+++ Supplied data

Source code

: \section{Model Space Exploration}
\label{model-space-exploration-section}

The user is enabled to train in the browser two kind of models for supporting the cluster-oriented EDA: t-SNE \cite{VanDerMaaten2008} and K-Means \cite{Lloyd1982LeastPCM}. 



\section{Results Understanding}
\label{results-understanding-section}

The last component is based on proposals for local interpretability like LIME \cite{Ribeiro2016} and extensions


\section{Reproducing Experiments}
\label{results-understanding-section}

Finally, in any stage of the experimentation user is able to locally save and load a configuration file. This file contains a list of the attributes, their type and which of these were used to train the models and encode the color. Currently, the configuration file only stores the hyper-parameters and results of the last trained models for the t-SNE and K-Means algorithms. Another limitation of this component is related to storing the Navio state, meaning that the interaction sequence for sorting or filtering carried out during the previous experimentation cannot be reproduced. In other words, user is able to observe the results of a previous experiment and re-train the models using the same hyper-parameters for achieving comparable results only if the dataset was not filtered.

++++++
+++ Supplied data

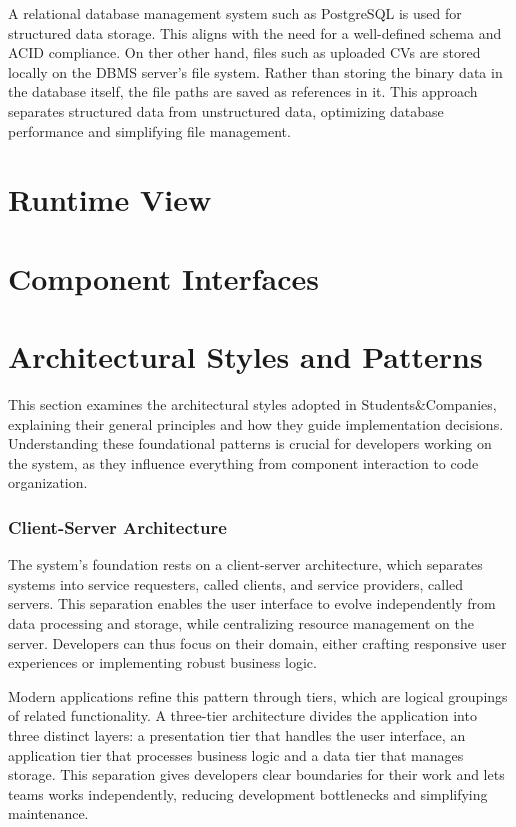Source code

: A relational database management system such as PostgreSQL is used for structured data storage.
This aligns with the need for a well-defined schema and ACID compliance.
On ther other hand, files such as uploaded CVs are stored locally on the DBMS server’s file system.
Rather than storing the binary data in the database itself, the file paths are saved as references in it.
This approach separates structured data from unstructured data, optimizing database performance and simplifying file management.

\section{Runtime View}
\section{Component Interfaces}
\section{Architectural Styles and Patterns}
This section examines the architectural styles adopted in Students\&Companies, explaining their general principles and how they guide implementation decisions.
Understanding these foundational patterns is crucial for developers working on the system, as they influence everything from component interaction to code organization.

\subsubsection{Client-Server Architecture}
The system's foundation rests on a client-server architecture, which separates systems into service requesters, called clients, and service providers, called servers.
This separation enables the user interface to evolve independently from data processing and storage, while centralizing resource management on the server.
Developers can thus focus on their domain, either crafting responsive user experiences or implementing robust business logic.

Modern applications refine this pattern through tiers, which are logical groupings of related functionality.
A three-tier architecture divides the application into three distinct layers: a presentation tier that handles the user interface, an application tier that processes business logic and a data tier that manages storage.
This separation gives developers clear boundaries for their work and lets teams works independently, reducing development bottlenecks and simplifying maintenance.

++++++
+++ Supplied data

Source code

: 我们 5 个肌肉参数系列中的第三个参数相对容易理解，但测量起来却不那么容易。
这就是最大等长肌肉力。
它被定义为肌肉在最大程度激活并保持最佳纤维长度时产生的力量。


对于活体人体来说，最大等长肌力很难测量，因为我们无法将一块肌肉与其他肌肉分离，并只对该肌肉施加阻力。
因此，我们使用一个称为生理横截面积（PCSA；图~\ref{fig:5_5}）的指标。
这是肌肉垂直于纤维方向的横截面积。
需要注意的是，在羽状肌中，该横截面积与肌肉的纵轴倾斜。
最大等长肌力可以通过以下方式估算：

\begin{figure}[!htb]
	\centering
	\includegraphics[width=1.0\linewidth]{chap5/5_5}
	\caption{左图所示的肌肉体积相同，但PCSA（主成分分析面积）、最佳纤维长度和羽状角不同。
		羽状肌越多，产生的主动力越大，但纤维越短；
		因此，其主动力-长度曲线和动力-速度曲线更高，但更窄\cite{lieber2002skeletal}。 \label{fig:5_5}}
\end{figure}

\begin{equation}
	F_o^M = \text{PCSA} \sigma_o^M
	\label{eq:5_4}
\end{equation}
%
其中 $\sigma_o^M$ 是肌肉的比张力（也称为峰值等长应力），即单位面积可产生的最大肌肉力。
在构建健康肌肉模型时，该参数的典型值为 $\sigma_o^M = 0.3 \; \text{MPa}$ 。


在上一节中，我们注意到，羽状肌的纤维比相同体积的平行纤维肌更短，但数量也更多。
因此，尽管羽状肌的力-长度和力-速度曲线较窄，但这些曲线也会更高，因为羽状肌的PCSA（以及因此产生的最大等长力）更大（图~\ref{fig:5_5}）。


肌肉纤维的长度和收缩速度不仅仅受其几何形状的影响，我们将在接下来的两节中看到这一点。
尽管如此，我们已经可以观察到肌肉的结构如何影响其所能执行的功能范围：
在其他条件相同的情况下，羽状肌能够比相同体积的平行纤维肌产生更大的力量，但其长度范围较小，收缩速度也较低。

++++++

• _Task statement_
Copy every line where the word "database" is present in the entries above.

• _Solution for this problem_
: A relational database management system such as PostgreSQL is used for structured data storage.
Rather than storing the binary data in the database itself, the file paths are saved as references in it.
This approach separates structured data from unstructured data, optimizing database performance and simplifying file management.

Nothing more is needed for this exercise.